物語

Notre Histoire

Une passion née à Tokyo, une technique sans compromis, et l'ambition d'ouvrir le premier restaurant tonkatsu authentique dans l'Ouest parisien.

L'inspiration : Tokyo

Tout commence dans les ruelles de Meguro, devant la porte de Tonki. Fondé en 1939, ce restaurant légendaire sert le même tonkatsu depuis presque un siècle. Un comptoir en bois clair, des pendentifs ronds, l'odeur du panko doré dans l'huile pure. Pas de menu compliqué, pas de décoration superflue — juste la perfection d'un geste répété des milliers de fois.

Plus loin, à Omotesando, Maisen occupe un ancien établissement de bains publics de l'ère Showa. Sous les hauts plafonds, on déguste du kurobuta — porc Berkshire d'exception — pané dans un panko si léger qu'il semble flotter. L'histoire du lieu fait partie du repas.

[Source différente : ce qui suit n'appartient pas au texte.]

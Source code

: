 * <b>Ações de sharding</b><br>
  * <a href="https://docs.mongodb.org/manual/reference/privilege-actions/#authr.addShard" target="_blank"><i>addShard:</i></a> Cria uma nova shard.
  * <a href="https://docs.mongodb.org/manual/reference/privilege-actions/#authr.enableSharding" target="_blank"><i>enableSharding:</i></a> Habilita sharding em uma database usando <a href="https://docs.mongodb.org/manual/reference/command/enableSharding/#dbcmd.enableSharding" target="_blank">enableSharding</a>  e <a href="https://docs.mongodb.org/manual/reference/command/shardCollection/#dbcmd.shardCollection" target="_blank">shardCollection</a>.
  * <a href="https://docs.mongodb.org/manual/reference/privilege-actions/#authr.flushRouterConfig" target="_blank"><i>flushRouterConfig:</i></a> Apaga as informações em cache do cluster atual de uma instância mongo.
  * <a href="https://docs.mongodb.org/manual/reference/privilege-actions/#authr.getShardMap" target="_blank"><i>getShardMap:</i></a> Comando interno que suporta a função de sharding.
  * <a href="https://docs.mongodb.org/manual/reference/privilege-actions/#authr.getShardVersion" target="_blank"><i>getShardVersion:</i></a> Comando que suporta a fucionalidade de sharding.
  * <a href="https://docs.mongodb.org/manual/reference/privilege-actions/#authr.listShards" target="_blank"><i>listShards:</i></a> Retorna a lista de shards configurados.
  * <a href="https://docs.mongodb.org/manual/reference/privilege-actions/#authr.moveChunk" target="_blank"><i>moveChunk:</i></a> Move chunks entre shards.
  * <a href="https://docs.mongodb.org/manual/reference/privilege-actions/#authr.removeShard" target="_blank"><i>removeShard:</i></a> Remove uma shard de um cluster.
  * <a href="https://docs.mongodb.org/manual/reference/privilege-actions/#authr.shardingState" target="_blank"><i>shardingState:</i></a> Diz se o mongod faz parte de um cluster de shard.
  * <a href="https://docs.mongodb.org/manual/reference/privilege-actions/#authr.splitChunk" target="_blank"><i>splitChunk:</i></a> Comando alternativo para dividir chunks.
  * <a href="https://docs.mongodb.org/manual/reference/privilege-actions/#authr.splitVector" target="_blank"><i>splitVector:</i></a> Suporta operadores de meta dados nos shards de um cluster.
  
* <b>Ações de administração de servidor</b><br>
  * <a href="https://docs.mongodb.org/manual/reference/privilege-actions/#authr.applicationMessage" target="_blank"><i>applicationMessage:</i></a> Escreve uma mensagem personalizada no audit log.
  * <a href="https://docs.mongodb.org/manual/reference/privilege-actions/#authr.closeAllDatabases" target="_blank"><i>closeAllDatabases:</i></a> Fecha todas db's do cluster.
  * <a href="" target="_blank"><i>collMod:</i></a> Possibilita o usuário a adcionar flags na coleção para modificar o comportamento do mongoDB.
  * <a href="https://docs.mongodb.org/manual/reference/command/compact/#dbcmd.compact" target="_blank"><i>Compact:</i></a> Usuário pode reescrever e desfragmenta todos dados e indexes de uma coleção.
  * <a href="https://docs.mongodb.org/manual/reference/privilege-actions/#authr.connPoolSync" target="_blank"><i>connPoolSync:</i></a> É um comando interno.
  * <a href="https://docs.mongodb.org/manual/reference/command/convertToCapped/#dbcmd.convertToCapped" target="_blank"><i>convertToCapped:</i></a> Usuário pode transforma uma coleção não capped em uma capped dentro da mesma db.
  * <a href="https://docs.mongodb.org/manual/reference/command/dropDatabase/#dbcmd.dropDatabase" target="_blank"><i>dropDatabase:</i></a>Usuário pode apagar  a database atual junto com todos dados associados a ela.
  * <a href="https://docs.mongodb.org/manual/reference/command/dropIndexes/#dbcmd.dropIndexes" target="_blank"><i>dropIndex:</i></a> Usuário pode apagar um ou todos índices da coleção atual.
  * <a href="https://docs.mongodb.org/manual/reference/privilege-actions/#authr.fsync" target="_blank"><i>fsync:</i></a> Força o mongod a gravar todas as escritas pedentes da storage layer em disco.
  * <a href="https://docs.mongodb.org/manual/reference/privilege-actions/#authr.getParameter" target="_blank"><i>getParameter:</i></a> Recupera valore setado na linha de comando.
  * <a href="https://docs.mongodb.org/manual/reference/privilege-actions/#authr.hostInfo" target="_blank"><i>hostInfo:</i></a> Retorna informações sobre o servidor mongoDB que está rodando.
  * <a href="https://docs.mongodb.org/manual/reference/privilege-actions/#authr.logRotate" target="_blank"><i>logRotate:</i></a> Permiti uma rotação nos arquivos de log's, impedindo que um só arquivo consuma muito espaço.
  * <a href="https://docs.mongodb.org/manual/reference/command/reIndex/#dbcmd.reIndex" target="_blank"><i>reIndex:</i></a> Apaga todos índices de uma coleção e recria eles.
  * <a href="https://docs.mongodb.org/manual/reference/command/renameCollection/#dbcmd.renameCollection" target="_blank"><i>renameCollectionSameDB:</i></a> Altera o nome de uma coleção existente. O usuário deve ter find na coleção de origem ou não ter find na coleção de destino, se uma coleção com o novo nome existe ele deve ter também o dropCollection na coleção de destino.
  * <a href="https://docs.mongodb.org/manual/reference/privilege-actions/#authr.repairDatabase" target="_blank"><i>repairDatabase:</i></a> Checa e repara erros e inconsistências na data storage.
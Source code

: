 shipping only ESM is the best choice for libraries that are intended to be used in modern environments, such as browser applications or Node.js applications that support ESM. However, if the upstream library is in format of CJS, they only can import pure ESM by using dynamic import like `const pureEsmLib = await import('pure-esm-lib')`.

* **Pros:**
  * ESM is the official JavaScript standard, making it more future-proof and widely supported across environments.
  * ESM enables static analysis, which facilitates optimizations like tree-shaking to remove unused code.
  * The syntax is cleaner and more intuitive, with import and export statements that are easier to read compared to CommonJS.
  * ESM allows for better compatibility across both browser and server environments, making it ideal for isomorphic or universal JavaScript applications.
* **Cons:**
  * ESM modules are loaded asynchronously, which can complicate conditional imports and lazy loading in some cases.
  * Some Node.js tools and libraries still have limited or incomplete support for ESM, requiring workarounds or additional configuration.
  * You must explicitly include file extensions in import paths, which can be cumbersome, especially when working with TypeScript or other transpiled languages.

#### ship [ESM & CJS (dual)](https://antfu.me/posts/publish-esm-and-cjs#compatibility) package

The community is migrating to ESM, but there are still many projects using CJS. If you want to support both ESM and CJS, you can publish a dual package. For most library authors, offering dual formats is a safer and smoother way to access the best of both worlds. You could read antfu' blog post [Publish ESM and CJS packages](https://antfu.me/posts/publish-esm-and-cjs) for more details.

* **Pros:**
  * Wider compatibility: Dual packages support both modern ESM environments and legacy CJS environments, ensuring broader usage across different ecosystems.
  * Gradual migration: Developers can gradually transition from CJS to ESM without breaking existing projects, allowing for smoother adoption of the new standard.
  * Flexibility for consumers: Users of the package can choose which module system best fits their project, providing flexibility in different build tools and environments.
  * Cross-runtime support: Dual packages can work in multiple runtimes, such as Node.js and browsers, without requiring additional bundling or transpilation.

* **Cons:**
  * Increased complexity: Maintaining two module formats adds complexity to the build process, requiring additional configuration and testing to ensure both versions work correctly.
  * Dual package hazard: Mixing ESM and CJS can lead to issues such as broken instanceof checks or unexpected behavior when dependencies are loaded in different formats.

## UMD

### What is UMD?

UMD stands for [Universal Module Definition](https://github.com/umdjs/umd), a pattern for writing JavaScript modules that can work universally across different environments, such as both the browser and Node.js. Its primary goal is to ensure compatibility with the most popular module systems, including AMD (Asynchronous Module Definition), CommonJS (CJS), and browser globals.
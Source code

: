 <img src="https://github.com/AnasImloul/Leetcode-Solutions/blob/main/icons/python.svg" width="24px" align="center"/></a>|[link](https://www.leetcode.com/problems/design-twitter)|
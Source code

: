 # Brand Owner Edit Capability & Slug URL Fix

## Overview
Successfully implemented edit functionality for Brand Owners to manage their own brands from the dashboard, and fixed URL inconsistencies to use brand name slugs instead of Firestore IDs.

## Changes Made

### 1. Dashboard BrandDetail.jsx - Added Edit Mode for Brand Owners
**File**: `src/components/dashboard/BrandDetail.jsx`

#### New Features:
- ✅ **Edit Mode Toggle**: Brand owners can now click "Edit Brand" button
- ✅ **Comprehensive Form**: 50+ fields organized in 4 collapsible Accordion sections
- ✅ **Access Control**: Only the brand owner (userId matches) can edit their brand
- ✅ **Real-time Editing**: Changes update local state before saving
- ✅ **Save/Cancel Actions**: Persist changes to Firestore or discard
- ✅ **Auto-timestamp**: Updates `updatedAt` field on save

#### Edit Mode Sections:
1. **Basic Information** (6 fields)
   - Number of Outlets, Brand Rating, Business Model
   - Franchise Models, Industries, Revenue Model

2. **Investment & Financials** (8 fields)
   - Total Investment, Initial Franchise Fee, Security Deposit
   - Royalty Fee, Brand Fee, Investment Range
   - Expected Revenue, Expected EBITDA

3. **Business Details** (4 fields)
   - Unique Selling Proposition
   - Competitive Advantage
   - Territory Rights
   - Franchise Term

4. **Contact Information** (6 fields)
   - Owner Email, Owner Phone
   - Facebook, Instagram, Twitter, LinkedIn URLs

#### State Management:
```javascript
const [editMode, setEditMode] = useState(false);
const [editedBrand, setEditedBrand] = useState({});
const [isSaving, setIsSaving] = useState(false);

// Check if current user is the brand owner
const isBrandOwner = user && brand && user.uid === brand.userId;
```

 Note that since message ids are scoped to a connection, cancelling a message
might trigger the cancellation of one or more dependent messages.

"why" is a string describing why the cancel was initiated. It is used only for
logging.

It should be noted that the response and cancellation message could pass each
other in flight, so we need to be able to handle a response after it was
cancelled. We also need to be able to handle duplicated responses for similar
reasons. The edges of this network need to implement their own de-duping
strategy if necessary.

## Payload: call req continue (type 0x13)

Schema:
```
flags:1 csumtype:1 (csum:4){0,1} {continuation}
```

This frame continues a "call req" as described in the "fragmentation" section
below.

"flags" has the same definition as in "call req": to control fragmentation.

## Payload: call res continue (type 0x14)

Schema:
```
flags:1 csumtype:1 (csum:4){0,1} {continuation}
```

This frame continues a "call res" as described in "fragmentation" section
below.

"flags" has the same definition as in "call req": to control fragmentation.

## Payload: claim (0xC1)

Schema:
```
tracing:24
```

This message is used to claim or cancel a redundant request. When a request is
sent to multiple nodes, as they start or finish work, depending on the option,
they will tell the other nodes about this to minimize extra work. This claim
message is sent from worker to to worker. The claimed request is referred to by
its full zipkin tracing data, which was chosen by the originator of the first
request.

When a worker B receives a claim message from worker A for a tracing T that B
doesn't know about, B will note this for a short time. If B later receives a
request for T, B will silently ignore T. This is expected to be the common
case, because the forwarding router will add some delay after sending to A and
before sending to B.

Ces maisons ont un point commun : elles ne font qu'une chose, et elles la font mieux que quiconque. Pas de sushi, pas de yakitori, pas de ramen dans tous les sens. Du tonkatsu. Point. Cette obsession du produit unique, cette rigueur sans compromis, c'est ce qui nous a inspirés.

La technique

Le tonkatsu n'est pas un simple morceau de porc frit. C'est un exercice de précision qui repose sur quatre piliers fondamentaux :

Le porc

Qualité supérieure, élevage responsable. Deux coupes principales : le hire (filet, tendre et maigre) et le rosu (échine, persillé et savoureux). La viande fait tout.

Le panko

Chapelure japonaise aérée, radicalement différente de la chapelure européenne. Préparée fraîche, elle crée une croûte dorée et croustillante, jamais lourde ni grasse.

L'huile

Filtrée et renouvelée rigoureusement. La température est contrôlée au degré près — trop chaude, le panko brûle ; trop froide, il s'imbibe. Le sweet spot : 170-180°C.

Le repos

Après la friture, le tonkatsu repose sur une grille. La chaleur résiduelle termine la cuisson à cœur. C'est ce qui donne un intérieur rosé et juteux sous une croûte parfaite.

Chaque étape compte. Chaque détail fait la différence entre un bon tonkatsu et un tonkatsu exceptionnel. C'est cette exigence que nous apportons chez TontonKatsu.

Pourquoi l'Ouest parisien ?

Paris regorge de restaurants japonais — surtout dans le centre. Mais quand on s'éloigne vers l'Ouest, le constat est frappant : zéro restaurant tonkatsu spécialisé dans un rayon de 12 kilomètres autour de Croissy-sur-Seine.

Chatou, Le Vésinet, Saint-Germain-en-Laye, Rueil-Malmaison — des villes dynamiques avec une vraie demande gastronomique, mais aucune offre tonkatsu authentique. Les seules options japonaises sont des franchises de sushi ou des restaurants généralistes.

TontonKatsu veut être cette adresse de quartier qui manque. Pas un détour en centre-ville, mais le restaurant du coin où l'on sait qu'on mangera un tonkatsu exceptionnel. Comme Tonki est devenu le rendez-vous de Meguro, nous voulons devenir celui de l'Ouest parisien.